Pour autant, on ne peut concevoir que tous les moyens de ce plan soient consacrés à de tels programmes. Si l’on souhaite préparer l’Europe au monde et à l’économie de demain, il est essentiel de viser d’autres secteurs clés.

J’évoquerai en premier lieu celui de l’énergie. Les investissements dans le domaine des énergies renouvelables et des économies d’énergie constituent un enjeu fondamental puisqu’ils sont la principale réponse au défi du réchauffement climatique. Les États européens ont récemment pris l’engagement de limiter davantage leur production de gaz à effet de serre, et ce plan d’investissement doit permettre de le concrétiser.

Les énergies renouvelables répondent également à l’enjeu de l’autonomie énergétique de l’Union européenne, d’autant plus important que plane la menace d’une nouvelle guerre froide avec la Russie, principal fournisseur en gaz de l’Europe.

Sur cette question, l’argument économique peut, à lui seul, se révéler déterminant. Le rapport Stern a démontré que le coût du réchauffement climatique sera plus important que celui des investissements nécessaires aujourd’hui pour diminuer les émissions de gaz à effet de serre, ainsi que l’a récemment rappelé le Groupe d’experts intergouvernemental sur l’évolution du climat.

Autrement dit, non seulement il est de notre devoir de laisser aux générations futures une planète non dégradée, mais encore, si nous voulons préserver au maximum leur avenir économique et financier, nous devons affecter, aujourd’hui, les investissements dans les énergies renouvelables et les économies d’énergie.

Le deuxième secteur devant être privilégié est celui des télécommunications et de l’économie numérique. Celle-ci, on le sait, est une source de croissance indéniable. Pour autant, à l’heure actuelle, elle contribue à la croissance bien plus aux États-Unis qu’en Europe. Cette dernière doit donc engager des investissements massifs structurants pour remédier à cette situation et maximiser son potentiel de croissance.
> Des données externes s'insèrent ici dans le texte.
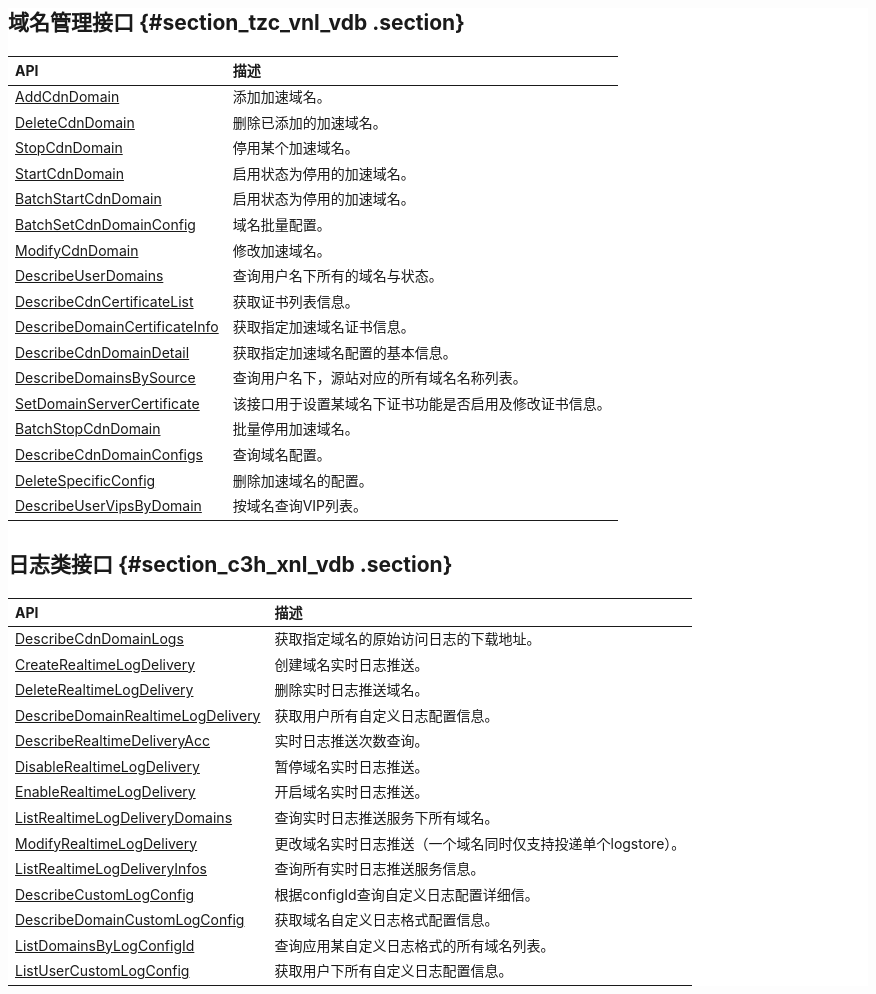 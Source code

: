 
## 域名管理接口 {#section_tzc_vnl_vdb .section}

|API|描述|
|:--|:-|
|[AddCdnDomain](intl.zh-CN/新版API参考/域名管理类接口/AddCdnDomain.md#)|添加加速域名。|
|[DeleteCdnDomain](intl.zh-CN/新版API参考/域名管理类接口/DeleteCdnDomain.md#)|删除已添加的加速域名。|
|[StopCdnDomain](intl.zh-CN/新版API参考/域名管理类接口/StopCdnDomain.md#)|停用某个加速域名。|
|[StartCdnDomain](intl.zh-CN/新版API参考/域名管理类接口/StartCdnDomain.md#)|启用状态为停用的加速域名。|
|[BatchStartCdnDomain](intl.zh-CN/新版API参考/域名管理类接口/BatchStartCdnDomain.md#)|启用状态为停用的加速域名。|
|[BatchSetCdnDomainConfig](intl.zh-CN/新版API参考/域名管理类接口/BatchSetCdnDomainConfig.md#)|域名批量配置。|
|[ModifyCdnDomain](intl.zh-CN/新版API参考/域名管理类接口/ModifyCdnDomain.md#)|修改加速域名。|
|[DescribeUserDomains](intl.zh-CN/新版API参考/域名管理类接口/DescribeUserDomains.md#)|查询用户名下所有的域名与状态。|
|[DescribeCdnCertificateList](intl.zh-CN/新版API参考/域名管理类接口/DescribeCdnCertificateList.md#)|获取证书列表信息。|
|[DescribeDomainCertificateInfo](intl.zh-CN/新版API参考/域名管理类接口/DescribeDomainCertificateInfo.md#)|获取指定加速域名证书信息。|
|[DescribeCdnDomainDetail](intl.zh-CN/新版API参考/域名管理类接口/DescribeCdnDomainDetail.md#)|获取指定加速域名配置的基本信息。|
|[DescribeDomainsBySource](intl.zh-CN/新版API参考/域名管理类接口/DescribeDomainsBySource.md#)|查询用户名下，源站对应的所有域名名称列表。|
|[SetDomainServerCertificate](intl.zh-CN/新版API参考/域名管理类接口/SetDomainServerCertificate.md#)|该接口用于设置某域名下证书功能是否启用及修改证书信息。|
|[BatchStopCdnDomain](intl.zh-CN/新版API参考/域名管理类接口/BatchStopCdnDomain.md#)|批量停用加速域名。|
|[DescribeCdnDomainConfigs](intl.zh-CN/新版API参考/域名管理类接口/DescribeCdnDomainConfigs.md#)|查询域名配置。|
|[DeleteSpecificConfig](intl.zh-CN/新版API参考/域名管理类接口/DeleteSpecificConfig.md#)|删除加速域名的配置。|
|[DescribeUserVipsByDomain](intl.zh-CN/新版API参考/域名管理类接口/DescribeUserVipsByDomain.md#)|按域名查询VIP列表。|

## 日志类接口 {#section_c3h_xnl_vdb .section}

|API|描述|
|:--|:-|
|[DescribeCdnDomainLogs](intl.zh-CN/新版API参考/日志信息类接口/DescribeCdnDomainLogs.md#)|获取指定域名的原始访问日志的下载地址。|
|[CreateRealtimeLogDelivery](intl.zh-CN/新版API参考/日志信息类接口/CreateRealtimeLogDelivery.md#)|创建域名实时日志推送。|
|[DeleteRealtimeLogDelivery](intl.zh-CN/新版API参考/日志信息类接口/DeleteRealtimeLogDelivery.md#)|删除实时日志推送域名。|
|[DescribeDomainRealtimeLogDelivery](intl.zh-CN/新版API参考/日志信息类接口/DescribeDomainRealtimeLogDelivery.md#)|获取用户所有自定义日志配置信息。|
|[DescribeRealtimeDeliveryAcc](intl.zh-CN/新版API参考/日志信息类接口/DescribeRealtimeDeliveryAcc.md#)|实时日志推送次数查询。|
|[DisableRealtimeLogDelivery](intl.zh-CN/新版API参考/日志信息类接口/DisableRealtimeLogDelivery.md#)|暂停域名实时日志推送。|
|[EnableRealtimeLogDelivery](intl.zh-CN/新版API参考/日志信息类接口/EnableRealtimeLogDelivery.md#)|开启域名实时日志推送。|
|[ListRealtimeLogDeliveryDomains](intl.zh-CN/新版API参考/日志信息类接口/ListRealtimeLogDeliveryDomains.md#)|查询实时日志推送服务下所有域名。|
|[ModifyRealtimeLogDelivery](intl.zh-CN/新版API参考/日志信息类接口/ModifyRealtimeLogDelivery.md#)|更改域名实时日志推送（一个域名同时仅支持投递单个logstore）。|
|[ListRealtimeLogDeliveryInfos](intl.zh-CN/新版API参考/日志信息类接口/ListRealtimeLogDeliveryInfos.md#)|查询所有实时日志推送服务信息。|
|[DescribeCustomLogConfig](intl.zh-CN/新版API参考/日志信息类接口/DescribeCustomLogConfig.md#)|根据configId查询自定义日志配置详细信。|
|[DescribeDomainCustomLogConfig](intl.zh-CN/新版API参考/日志信息类接口/DescribeDomainCustomLogConfig.md#)|获取域名自定义日志格式配置信息。|
|[ListDomainsByLogConfigId](intl.zh-CN/新版API参考/日志信息类接口/ListDomainsByLogConfigId.md#)|查询应用某自定义日志格式的所有域名列表。|
|[ListUserCustomLogConfig](intl.zh-CN/新版API参考/日志信息类接口/ListUserCustomLogConfig.md#)|获取用户下所有自定义日志配置信息。| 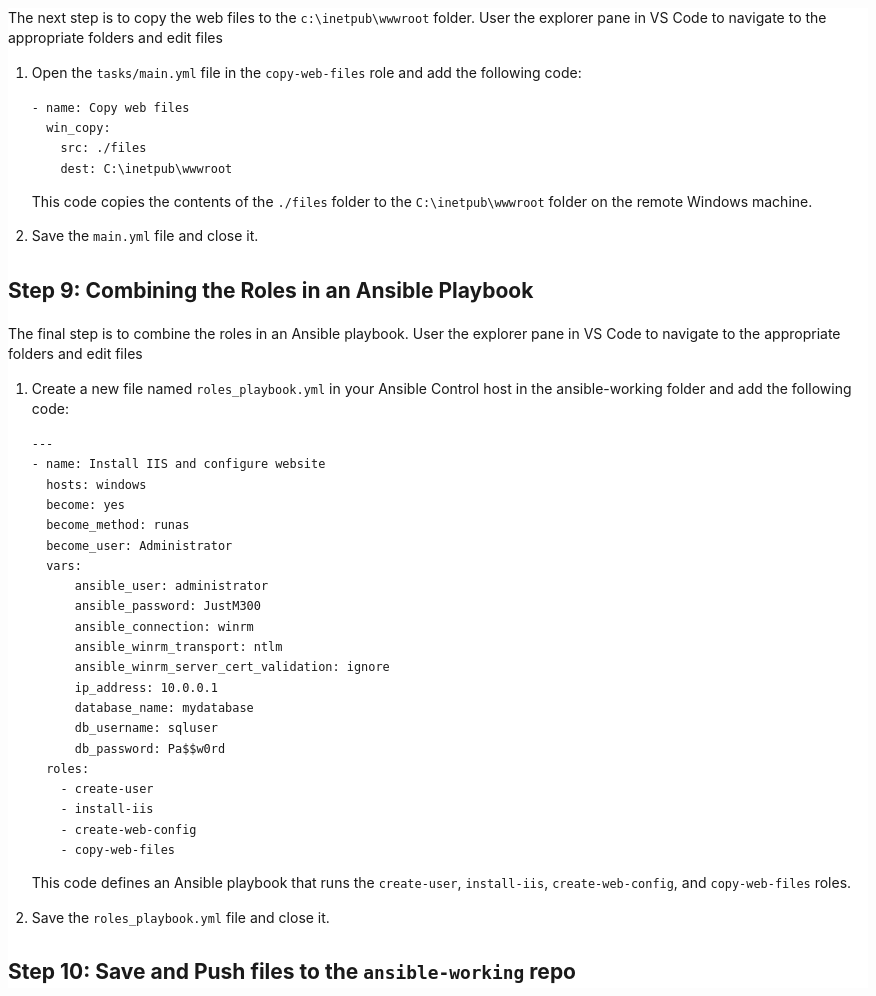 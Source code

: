 The next step is to copy the web files to the `c:\inetpub\wwwroot` folder.
User the explorer pane in VS Code to navigate to the appropriate folders and edit files

1. Open the `tasks/main.yml` file in the `copy-web-files` role and add the following code:

   ```
   - name: Copy web files
     win_copy:
       src: ./files
       dest: C:\inetpub\wwwroot
   ```

   This code copies the contents of the `./files` folder to the `C:\inetpub\wwwroot` folder on the remote Windows machine.

2. Save the `main.yml` file and close it.

## Step 9: Combining the Roles in an Ansible Playbook

The final step is to combine the roles in an Ansible playbook.
User the explorer pane in VS Code to navigate to the appropriate folders and edit files

1. Create a new file named `roles_playbook.yml` in your Ansible Control host in the ansible-working folder and add the following code:

   ```
   ---
   - name: Install IIS and configure website
     hosts: windows
     become: yes
     become_method: runas
     become_user: Administrator
     vars:
         ansible_user: administrator
         ansible_password: JustM300
         ansible_connection: winrm
         ansible_winrm_transport: ntlm
         ansible_winrm_server_cert_validation: ignore
         ip_address: 10.0.0.1
         database_name: mydatabase
         db_username: sqluser
         db_password: Pa$$w0rd
     roles:
       - create-user
       - install-iis
       - create-web-config
       - copy-web-files
   ```

   This code defines an Ansible playbook that runs the `create-user`, `install-iis`, `create-web-config`, and `copy-web-files` roles.

2. Save the `roles_playbook.yml` file and close it.

## Step 10: Save and Push files to the `ansible-working` repo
Un troisième secteur clé pour demain est celui des biotechnologies. Il ouvre des possibilités quasiment infinies, qui nous permettront d’améliorer la santé, l’environnement, l’agriculture, ainsi que la production industrielle. Les potentialités de croissance qu’il offre pour l’avenir sont plus que prometteuses et l’Europe se doit de saisir cette opportunité.

D’une manière générale, le secteur de la recherche et du développement a besoin d’investissements en Europe, ne serait-ce que pour rattraper le retard pris depuis une quinzaine d’années sur d’autres pays, tels les États-Unis.

Pour dire simplement un mot des outils de financement de ce plan d’investissement, je voudrais préciser que l’Europe dispose de puissants investisseurs institutionnels et de long terme, dont la Caisse des dépôts et consignations en France. Cette instance s’est d’ailleurs déjà engagée aux côtés de la BEI pour développer les investissements structurants en faveur de la croissance. Elle sera, à n’en pas douter, un relais majeur, dans notre pays, du plan d’investissement européen.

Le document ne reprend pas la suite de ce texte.